(Items listed in a dataset)
==================================================
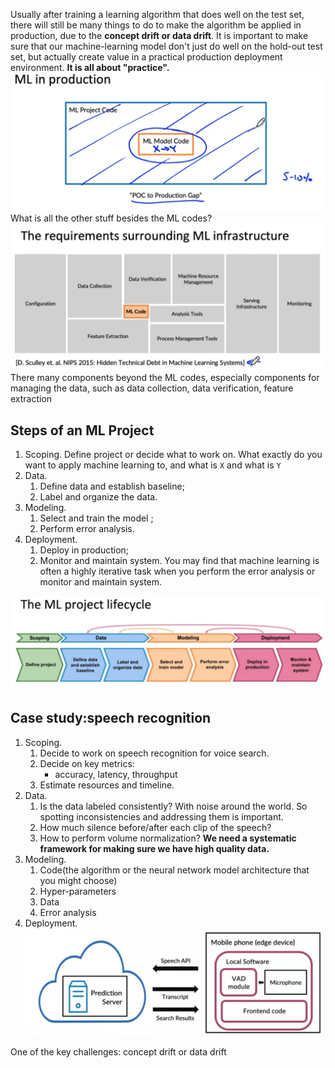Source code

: Usually after training a learning algorithm that does well on the test set, there will still be many things to do to make the algorithm be applied in production, due to the **concept drift or data drift**. It is important to make sure that our machine-learning model don't just do well on the hold-out test set, but actually create value in a practical production deployment environment. **It is all about "practice".** 
![POC(proof of concept) to Production Gap](figures/WechatIMG8.png)
What is all the other stuff besides the ML codes?
![The requirement surrounding ML infrastructure](figures/WechatIMG9.png)
There many components beyond the ML codes, especially components for managing the data, such as data collection, data verification, feature extraction
## Steps of an ML Project
1. Scoping. Define project or decide what to work on. What exactly do you want to apply machine learning to, and what is `X` and what is `Y`
2. Data.
   1. Define data and establish baseline;
   2. Label and organize the data.
3. Modeling.
   1. Select and train the model ;
   2. Perform error analysis.
4. Deployment.
   1. Deploy in production;
   2. Monitor and maintain system.
You may find that machine learning is often a highly iterative task when you perform the error analysis or monitor and maintain system.

![Lifecycle of ML project](figures/WechatIMG11.png)
## Case study:speech recognition
1. Scoping.
   1. Decide to work on speech recognition for voice search.
   2. Decide on key metrics:
      -   accuracy, latency, throughput
   3. Estimate resources and timeline.
2. Data.
   1. Is the data labeled consistently? With noise around the world. So spotting inconsistencies and addressing them is important.
   2. How much silence before/after each clip of the speech?
   3. How to perform volume normalization?
**We need a systematic framework for making sure we have high quality data.**
3. Modeling.
   1. Code(the algorithm or the neural network model architecture that you might choose)
   2. Hyper-parameters
   3. Data
   4. Error analysis
4. Deployment.
   ![deployment of the model](figures/WechatIMG12.png)

One of the key challenges: concept drift or data drift
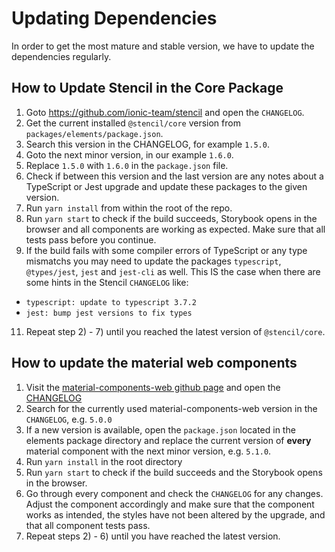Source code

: # Updating Dependencies

In order to get the most mature and stable version, we have to update the dependencies regularly.

## How to Update Stencil in the Core Package

1. Goto https://github.com/ionic-team/stencil and open the `CHANGELOG`.
2. Get the current installed `@stencil/core` version from `packages/elements/package.json`.
3. Search this version in the CHANGELOG, for example `1.5.0`.
4. Goto the next minor version, in our example `1.6.0`.
5. Replace `1.5.0` with `1.6.0` in the `package.json` file.
6. Check if between this version and the last version are any notes about a TypeScript or Jest
   upgrade and update these packages to the given version.
7. Run `yarn install` from within the root of the repo.
8. Run `yarn start` to check if the build succeeds, Storybook opens in the browser and
   all components are working as expected. Make sure that all tests pass before you continue.
9.  If the build fails with some compiler errors of TypeScript or any type mismatchs you may
   need to update the packages `typescript`, `@types/jest`, `jest` and `jest-cli` as well.
   This IS the case when there are some hints in the Stencil `CHANGELOG` like:

   - `typescript: update to typescript 3.7.2`
   - `jest: bump jest versions to fix types`
11. Repeat step 2) - 7) until you reached the latest version of `@stencil/core`.

## How to update the material web components

1. Visit the [material-components-web github page](https://github.com/material-components/material-components-web) 
   and open the [CHANGELOG](https://github.com/material-components/material-components-web/releases)
2. Search for the currently used material-components-web version in the `CHANGELOG`, e.g. `5.0.0`
3. If a new version is available, open the `package.json` located in the elements package directory and replace 
   the current version of **every** material component with the next minor version, e.g. `5.1.0`.
4. Run `yarn install` in the root directory
5. Run `yarn start` to check if the build succeeds and the Storybook opens in the browser.
6. Go through every component and check the `CHANGELOG` for any changes. Adjust the component accordingly and
   make sure that the component works as intended, the styles have not been altered by the upgrade, and that
   all component tests pass.
7. Repeat steps 2) - 6) until you have reached the latest version.
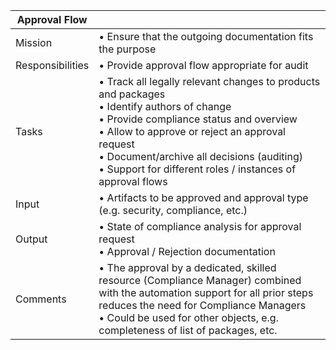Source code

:| Approval Flow         | |
| ---------------- | ------------------------------------------------ |
| Mission          | • Ensure that the outgoing documentation fits the purpose |
| Responsibilities | • Provide approval flow appropriate for audit |
| Tasks            | • Track all legally relevant changes to products and packages <br>• Identify authors of change<br>• Provide compliance status and overview<br>• Allow to approve or reject an approval request<br>• Document/archive all decisions (auditing)<br>• Support for different roles / instances of approval flows |
| Input            | • Artifacts to be approved and approval type (e.g. security, compliance, etc.)   |
| Output           | • State of compliance analysis for approval request<br>• Approval / Rejection documentation  |
| Comments         | • The approval by a dedicated, skilled resource (Compliance Manager) combined with the automation support for all prior steps reduces the need for Compliance Managers<br>• Could be used for other objects, e.g. completeness of list of packages, etc.|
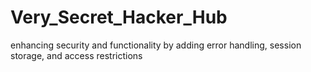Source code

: # Very_Secret_Hacker_Hub
enhancing security and functionality by adding error handling, session storage, and access restrictions
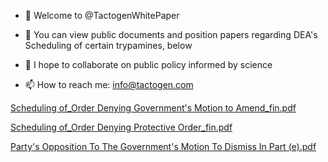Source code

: - 👋 Welcome to @TactogenWhitePaper
- 👀 You can view public documents and position papers regarding DEA's Scheduling of certain trypamines, below
- 💞️ I hope to collaborate on public policy informed by science

- 📫 How to reach me: info@tactogen.com

<!---
TactogenWhitePaper/TactogenWhitePaper is a ✨ special ✨ repository because its `README.md` (this file) appears on your GitHub profile.
You can click the Preview link to take a look at your changes.
--->
[Scheduling of_Order Denying Government's Motion to Amend_fin.pdf](https://github.com/TactogenWhitePaper/TactogenWhitePaper/files/8848857/Scheduling.of_Order.Denying.Government.s.Motion.to.Amend_fin.pdf)

[Scheduling of_Order Denying Protective Order_fin.pdf](https://github.com/TactogenWhitePaper/TactogenWhitePaper/files/8848860/Scheduling.of_Order.Denying.Protective.Order_fin.pdf)

[Party's Opposition To The Government's Motion To Dismiss In Part (e).pdf](https://github.com/TactogenWhitePaper/TactogenWhitePaper/files/8848877/Party.s.Opposition.To.The.Government.s.Motion.To.Dismiss.In.Part.e.pdf)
==================================================
### Task statement
Find every line in the records above that contains the word "used", and copy each one.

### Your solution
2. Search for the currently used material-components-web version in the `CHANGELOG`, e.g. `5.0.0`
| Comments         | • The approval by a dedicated, skilled resource (Compliance Manager) combined with the automation support for all prior steps reduces the need for Compliance Managers<br>• Could be used for other objects, e.g. completeness of list of packages, etc.|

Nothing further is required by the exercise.